WHAT YOU ARE ASKED TO DO -
Lines before the one containing "topology. Using this" are left out; copy that line and every later line through the end of the data exactly.

Entries taken from a collection -
____________
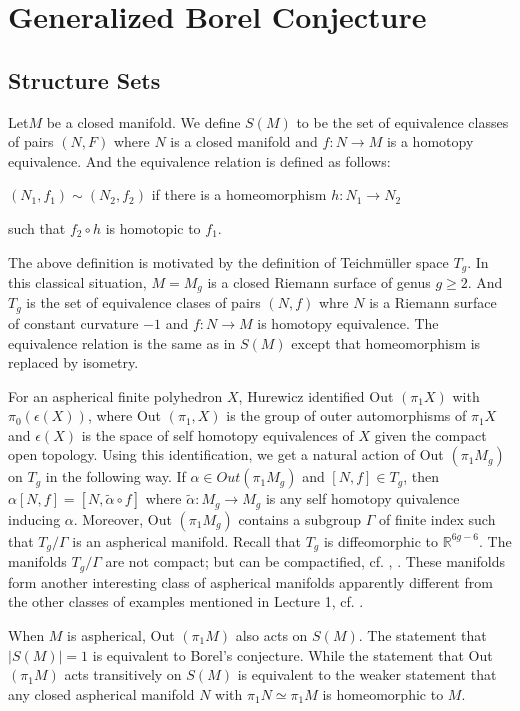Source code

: \chapter{Generalized Borel Conjecture}\label{c2}

\section{Structure Sets}\label{c2:sec2.1}

Let\pageoriginale $M$ be a closed manifold. We define $S(M)$ to be the set of
equivalence classes of pairs $(N, F)$ where $N$ is a closed manifold
and $f:N \to M$ is a homotopy equivalence. And the equivalence
relation is defined as follows:
\begin{center}
  $(N_1 , f_1) \sim (N_2, f_2)$ if there is a homeomorphism $h: N_1
  \to N_2$
\end{center}
such that $f_2 \circ h$ is homotopic to $f_1$.

The above definition is motivated by the definition of Teichm\"uller
space $T_g$. In this classical situation, $M = M_g$ is a closed
Riemann surface of genus $g \geq 2$. And $T_g$ is the set of
equivalence clases of pairs $(N, f)$ whre $N$ is a Riemann surface of
constant curvature $-1$ and $f:N \to M$ is homotopy equivalence. The
equivalence relation is the same as in $S(M)$ except that
homeomorphism is replaced by isometry.

For an aspherical finite polyhedron $X$, Hurewicz identified Out
$(\pi_1 X)$ with $\pi_0 (\epsilon (X))$, where Out $(\pi_1, X)$ is the
group of outer automorphisms of $\pi_1 X$ and $\epsilon (X)$ is the
space of self homotopy equivalences of $X$ given the compact open
topology. Using this identification, we get a natural action of Out
$(\pi_1 M_g)$ on $T_g$ in the following way. If $\alpha \in Out (\pi_1
M_g)$ and $[N, f]\in T_g$, then $\alpha[N, f]= [N, \tilde{\alpha}
  \circ f]$ where $\tilde{\alpha} : M_g \to M_g$ is any self homotopy
quivalence inducing $\alpha$. Moreover, Out $(\pi_1 M_g)$ contains a
subgroup $\Gamma$ of finite index such that $T_g/\Gamma$ is an
aspherical manifold. Recall that $T_g$ is diffeomorphic to
$\mathbb{R}^{6 g-6}$. The manifolds $T_g/\Gamma$ are not compact; but
can be compactified, cf. \cite{56}, \cite{55}. These manifolds form
another interesting class of aspherical manifolds apparently different
from the other classes of examples mentioned in Lecture 1,
cf. \cite{55}.

\begin{remark*}
  When $M$ is aspherical, Out $(\pi_1 M)$ also acts on $S(M)$. The
  statement that $|S(M)|=1$ is equivalent to Borel's conjecture. While
  the statement that Out $(\pi_1 M)$ acts transitively on $S(M)$ is
  equivalent to the weaker statement that any closed aspherical
  manifold $N$ with $\pi_1 N \simeq\pi_1 M$ is homeomorphic to $M$.
\end{remark*}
____________
SOLVED PROBLEM -
topology. Using this identification, we get a natural action of Out
$(\pi_1 M_g)$ on $T_g$ in the following way. If $\alpha \in Out (\pi_1
M_g)$ and $[N, f]\in T_g$, then $\alpha[N, f]= [N, \tilde{\alpha}
  \circ f]$ where $\tilde{\alpha} : M_g \to M_g$ is any self homotopy
quivalence inducing $\alpha$. Moreover, Out $(\pi_1 M_g)$ contains a
subgroup $\Gamma$ of finite index such that $T_g/\Gamma$ is an
aspherical manifold. Recall that $T_g$ is diffeomorphic to
$\mathbb{R}^{6 g-6}$. The manifolds $T_g/\Gamma$ are not compact; but
can be compactified, cf. \cite{56}, \cite{55}. These manifolds form
another interesting class of aspherical manifolds apparently different
from the other classes of examples mentioned in Lecture 1,
cf. \cite{55}.

\begin{remark*}
  When $M$ is aspherical, Out $(\pi_1 M)$ also acts on $S(M)$. The
  statement that $|S(M)|=1$ is equivalent to Borel's conjecture. While
  the statement that Out $(\pi_1 M)$ acts transitively on $S(M)$ is
  equivalent to the weaker statement that any closed aspherical
  manifold $N$ with $\pi_1 N \simeq\pi_1 M$ is homeomorphic to $M$.
\end{remark*}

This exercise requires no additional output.